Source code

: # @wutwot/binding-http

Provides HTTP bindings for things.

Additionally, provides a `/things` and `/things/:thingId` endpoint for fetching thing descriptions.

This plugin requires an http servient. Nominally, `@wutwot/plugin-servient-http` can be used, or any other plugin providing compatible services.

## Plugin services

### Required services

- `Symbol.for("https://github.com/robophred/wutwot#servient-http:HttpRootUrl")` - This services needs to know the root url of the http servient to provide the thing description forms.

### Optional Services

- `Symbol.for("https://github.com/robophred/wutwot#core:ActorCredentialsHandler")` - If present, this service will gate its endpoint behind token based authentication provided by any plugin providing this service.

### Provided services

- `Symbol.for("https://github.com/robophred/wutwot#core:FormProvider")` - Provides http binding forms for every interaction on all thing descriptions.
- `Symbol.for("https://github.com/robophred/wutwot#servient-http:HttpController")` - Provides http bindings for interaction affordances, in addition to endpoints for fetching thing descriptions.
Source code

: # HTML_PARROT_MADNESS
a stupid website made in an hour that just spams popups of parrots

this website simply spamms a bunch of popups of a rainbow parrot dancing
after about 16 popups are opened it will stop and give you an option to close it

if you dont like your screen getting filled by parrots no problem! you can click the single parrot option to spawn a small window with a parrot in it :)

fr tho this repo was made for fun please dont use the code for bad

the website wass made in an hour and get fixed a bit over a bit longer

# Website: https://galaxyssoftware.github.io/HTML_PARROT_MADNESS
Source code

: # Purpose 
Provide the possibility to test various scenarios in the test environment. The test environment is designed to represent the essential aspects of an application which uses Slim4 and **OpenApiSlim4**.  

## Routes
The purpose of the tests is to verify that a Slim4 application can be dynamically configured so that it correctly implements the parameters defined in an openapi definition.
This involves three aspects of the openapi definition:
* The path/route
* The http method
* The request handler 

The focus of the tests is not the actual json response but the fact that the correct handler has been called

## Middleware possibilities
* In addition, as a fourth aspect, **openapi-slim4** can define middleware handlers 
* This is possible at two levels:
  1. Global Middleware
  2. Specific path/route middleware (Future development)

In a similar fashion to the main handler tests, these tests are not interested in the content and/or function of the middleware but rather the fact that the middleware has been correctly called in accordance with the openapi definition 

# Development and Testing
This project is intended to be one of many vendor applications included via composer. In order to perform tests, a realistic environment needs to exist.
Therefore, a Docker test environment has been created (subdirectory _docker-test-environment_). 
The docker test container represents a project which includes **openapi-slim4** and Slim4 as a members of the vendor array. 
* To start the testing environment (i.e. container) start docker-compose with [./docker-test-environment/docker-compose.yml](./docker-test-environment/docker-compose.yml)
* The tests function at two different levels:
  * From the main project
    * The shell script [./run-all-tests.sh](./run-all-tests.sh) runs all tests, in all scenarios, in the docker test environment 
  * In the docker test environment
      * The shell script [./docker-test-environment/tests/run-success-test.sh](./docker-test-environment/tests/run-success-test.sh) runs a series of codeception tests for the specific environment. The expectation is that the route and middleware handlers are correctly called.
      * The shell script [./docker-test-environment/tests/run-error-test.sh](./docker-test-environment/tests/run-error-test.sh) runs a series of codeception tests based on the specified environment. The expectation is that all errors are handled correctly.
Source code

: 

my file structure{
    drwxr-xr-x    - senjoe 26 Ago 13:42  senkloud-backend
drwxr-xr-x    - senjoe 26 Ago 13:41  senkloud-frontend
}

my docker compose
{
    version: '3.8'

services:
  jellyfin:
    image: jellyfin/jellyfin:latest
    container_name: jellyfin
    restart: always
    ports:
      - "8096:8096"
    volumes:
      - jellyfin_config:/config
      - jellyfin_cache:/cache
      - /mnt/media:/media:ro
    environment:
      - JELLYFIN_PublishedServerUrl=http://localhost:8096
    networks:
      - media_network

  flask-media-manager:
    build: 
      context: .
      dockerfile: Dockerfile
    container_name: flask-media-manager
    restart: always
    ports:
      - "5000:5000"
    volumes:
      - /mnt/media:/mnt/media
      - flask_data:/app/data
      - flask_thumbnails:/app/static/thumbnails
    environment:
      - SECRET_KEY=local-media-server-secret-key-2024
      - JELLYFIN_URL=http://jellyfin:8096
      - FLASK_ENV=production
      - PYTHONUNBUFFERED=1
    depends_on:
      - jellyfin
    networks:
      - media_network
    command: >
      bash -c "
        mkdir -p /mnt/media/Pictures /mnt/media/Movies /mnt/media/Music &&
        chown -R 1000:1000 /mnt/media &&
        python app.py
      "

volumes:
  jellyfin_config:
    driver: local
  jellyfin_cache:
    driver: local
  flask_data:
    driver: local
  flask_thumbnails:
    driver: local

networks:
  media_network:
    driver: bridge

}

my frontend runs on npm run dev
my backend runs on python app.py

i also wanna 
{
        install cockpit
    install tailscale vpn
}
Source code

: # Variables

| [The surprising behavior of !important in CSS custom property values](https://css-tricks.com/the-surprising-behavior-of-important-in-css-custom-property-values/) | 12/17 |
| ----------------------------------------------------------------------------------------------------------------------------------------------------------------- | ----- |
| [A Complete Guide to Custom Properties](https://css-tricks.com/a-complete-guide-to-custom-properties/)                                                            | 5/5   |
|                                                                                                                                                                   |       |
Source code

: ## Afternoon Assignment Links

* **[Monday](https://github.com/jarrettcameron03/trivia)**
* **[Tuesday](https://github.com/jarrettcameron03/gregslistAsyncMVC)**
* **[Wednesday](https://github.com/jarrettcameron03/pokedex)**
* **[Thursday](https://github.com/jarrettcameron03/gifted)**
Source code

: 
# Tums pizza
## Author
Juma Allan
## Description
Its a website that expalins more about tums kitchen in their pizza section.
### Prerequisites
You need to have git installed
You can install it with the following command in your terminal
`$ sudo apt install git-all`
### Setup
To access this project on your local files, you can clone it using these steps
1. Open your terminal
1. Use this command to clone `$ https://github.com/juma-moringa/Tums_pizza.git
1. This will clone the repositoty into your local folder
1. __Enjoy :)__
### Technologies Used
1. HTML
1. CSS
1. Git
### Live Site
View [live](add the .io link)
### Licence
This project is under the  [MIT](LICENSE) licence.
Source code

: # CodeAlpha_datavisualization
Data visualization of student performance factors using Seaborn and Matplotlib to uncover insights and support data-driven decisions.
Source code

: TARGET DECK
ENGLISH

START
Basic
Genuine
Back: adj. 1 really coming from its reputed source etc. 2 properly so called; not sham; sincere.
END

..............................

=== Requirement ===
Output the listing exactly, from first line to last.

=== Solution below ===
Source code

: # @wutwot/binding-http

Provides HTTP bindings for things.

Additionally, provides a `/things` and `/things/:thingId` endpoint for fetching thing descriptions.

This plugin requires an http servient. Nominally, `@wutwot/plugin-servient-http` can be used, or any other plugin providing compatible services.

## Plugin services

### Required services

- `Symbol.for("https://github.com/robophred/wutwot#servient-http:HttpRootUrl")` - This services needs to know the root url of the http servient to provide the thing description forms.

### Optional Services

- `Symbol.for("https://github.com/robophred/wutwot#core:ActorCredentialsHandler")` - If present, this service will gate its endpoint behind token based authentication provided by any plugin providing this service.

### Provided services

- `Symbol.for("https://github.com/robophred/wutwot#core:FormProvider")` - Provides http binding forms for every interaction on all thing descriptions.
- `Symbol.for("https://github.com/robophred/wutwot#servient-http:HttpController")` - Provides http bindings for interaction affordances, in addition to endpoints for fetching thing descriptions.
Source code

: # HTML_PARROT_MADNESS
a stupid website made in an hour that just spams popups of parrots

this website simply spamms a bunch of popups of a rainbow parrot dancing
after about 16 popups are opened it will stop and give you an option to close it

if you dont like your screen getting filled by parrots no problem! you can click the single parrot option to spawn a small window with a parrot in it :)

fr tho this repo was made for fun please dont use the code for bad

the website wass made in an hour and get fixed a bit over a bit longer

# Website: https://galaxyssoftware.github.io/HTML_PARROT_MADNESS
Source code

: # Purpose 
Provide the possibility to test various scenarios in the test environment. The test environment is designed to represent the essential aspects of an application which uses Slim4 and **OpenApiSlim4**.  

## Routes
The purpose of the tests is to verify that a Slim4 application can be dynamically configured so that it correctly implements the parameters defined in an openapi definition.
This involves three aspects of the openapi definition:
* The path/route
* The http method
* The request handler 

The focus of the tests is not the actual json response but the fact that the correct handler has been called

## Middleware possibilities
* In addition, as a fourth aspect, **openapi-slim4** can define middleware handlers 
* This is possible at two levels:
  1. Global Middleware
  2. Specific path/route middleware (Future development)

In a similar fashion to the main handler tests, these tests are not interested in the content and/or function of the middleware but rather the fact that the middleware has been correctly called in accordance with the openapi definition 

# Development and Testing
This project is intended to be one of many vendor applications included via composer. In order to perform tests, a realistic environment needs to exist.
Therefore, a Docker test environment has been created (subdirectory _docker-test-environment_). 
The docker test container represents a project which includes **openapi-slim4** and Slim4 as a members of the vendor array. 
* To start the testing environment (i.e. container) start docker-compose with [./docker-test-environment/docker-compose.yml](./docker-test-environment/docker-compose.yml)
* The tests function at two different levels:
  * From the main project
    * The shell script [./run-all-tests.sh](./run-all-tests.sh) runs all tests, in all scenarios, in the docker test environment 
  * In the docker test environment
      * The shell script [./docker-test-environment/tests/run-success-test.sh](./docker-test-environment/tests/run-success-test.sh) runs a series of codeception tests for the specific environment. The expectation is that the route and middleware handlers are correctly called.
      * The shell script [./docker-test-environment/tests/run-error-test.sh](./docker-test-environment/tests/run-error-test.sh) runs a series of codeception tests based on the specified environment. The expectation is that all errors are handled correctly.
Source code

: 

my file structure{
    drwxr-xr-x    - senjoe 26 Ago 13:42  senkloud-backend
drwxr-xr-x    - senjoe 26 Ago 13:41  senkloud-frontend
}

my docker compose
{
    version: '3.8'

services:
  jellyfin:
    image: jellyfin/jellyfin:latest
    container_name: jellyfin
    restart: always
    ports:
      - "8096:8096"
    volumes:
      - jellyfin_config:/config
      - jellyfin_cache:/cache
      - /mnt/media:/media:ro
    environment:
      - JELLYFIN_PublishedServerUrl=http://localhost:8096
    networks:
      - media_network

  flask-media-manager:
    build: 
      context: .
      dockerfile: Dockerfile
    container_name: flask-media-manager
    restart: always
    ports:
      - "5000:5000"
    volumes:
      - /mnt/media:/mnt/media
      - flask_data:/app/data
      - flask_thumbnails:/app/static/thumbnails
    environment:
      - SECRET_KEY=local-media-server-secret-key-2024
      - JELLYFIN_URL=http://jellyfin:8096
      - FLASK_ENV=production
      - PYTHONUNBUFFERED=1
    depends_on:
      - jellyfin
    networks:
      - media_network
    command: >
      bash -c "
        mkdir -p /mnt/media/Pictures /mnt/media/Movies /mnt/media/Music &&
        chown -R 1000:1000 /mnt/media &&
        python app.py
      "

volumes:
  jellyfin_config:
    driver: local
  jellyfin_cache:
    driver: local
  flask_data:
    driver: local
  flask_thumbnails:
    driver: local

networks:
  media_network:
    driver: bridge

}

my frontend runs on npm run dev
my backend runs on python app.py

i also wanna 
{
        install cockpit
    install tailscale vpn
}
Source code

: # Variables

| [The surprising behavior of !important in CSS custom property values](https://css-tricks.com/the-surprising-behavior-of-important-in-css-custom-property-values/) | 12/17 |
| ----------------------------------------------------------------------------------------------------------------------------------------------------------------- | ----- |
| [A Complete Guide to Custom Properties](https://css-tricks.com/a-complete-guide-to-custom-properties/)                                                            | 5/5   |
|                                                                                                                                                                   |       |
Source code

: ## Afternoon Assignment Links

* **[Monday](https://github.com/jarrettcameron03/trivia)**
* **[Tuesday](https://github.com/jarrettcameron03/gregslistAsyncMVC)**
* **[Wednesday](https://github.com/jarrettcameron03/pokedex)**
* **[Thursday](https://github.com/jarrettcameron03/gifted)**
Source code

: 
# Tums pizza
## Author
Juma Allan
## Description
Its a website that expalins more about tums kitchen in their pizza section.
### Prerequisites
You need to have git installed
You can install it with the following command in your terminal
`$ sudo apt install git-all`
### Setup
To access this project on your local files, you can clone it using these steps
1. Open your terminal
1. Use this command to clone `$ https://github.com/juma-moringa/Tums_pizza.git
1. This will clone the repositoty into your local folder
1. __Enjoy :)__
### Technologies Used
1. HTML
1. CSS
1. Git
### Live Site
View [live](add the .io link)
### Licence
This project is under the  [MIT](LICENSE) licence.
Source code

: # CodeAlpha_datavisualization
Data visualization of student performance factors using Seaborn and Matplotlib to uncover insights and support data-driven decisions.
Source code

: TARGET DECK
ENGLISH

START
Basic
Genuine
Back: adj. 1 really coming from its reputed source etc. 2 properly so called; not sham; sincere.
END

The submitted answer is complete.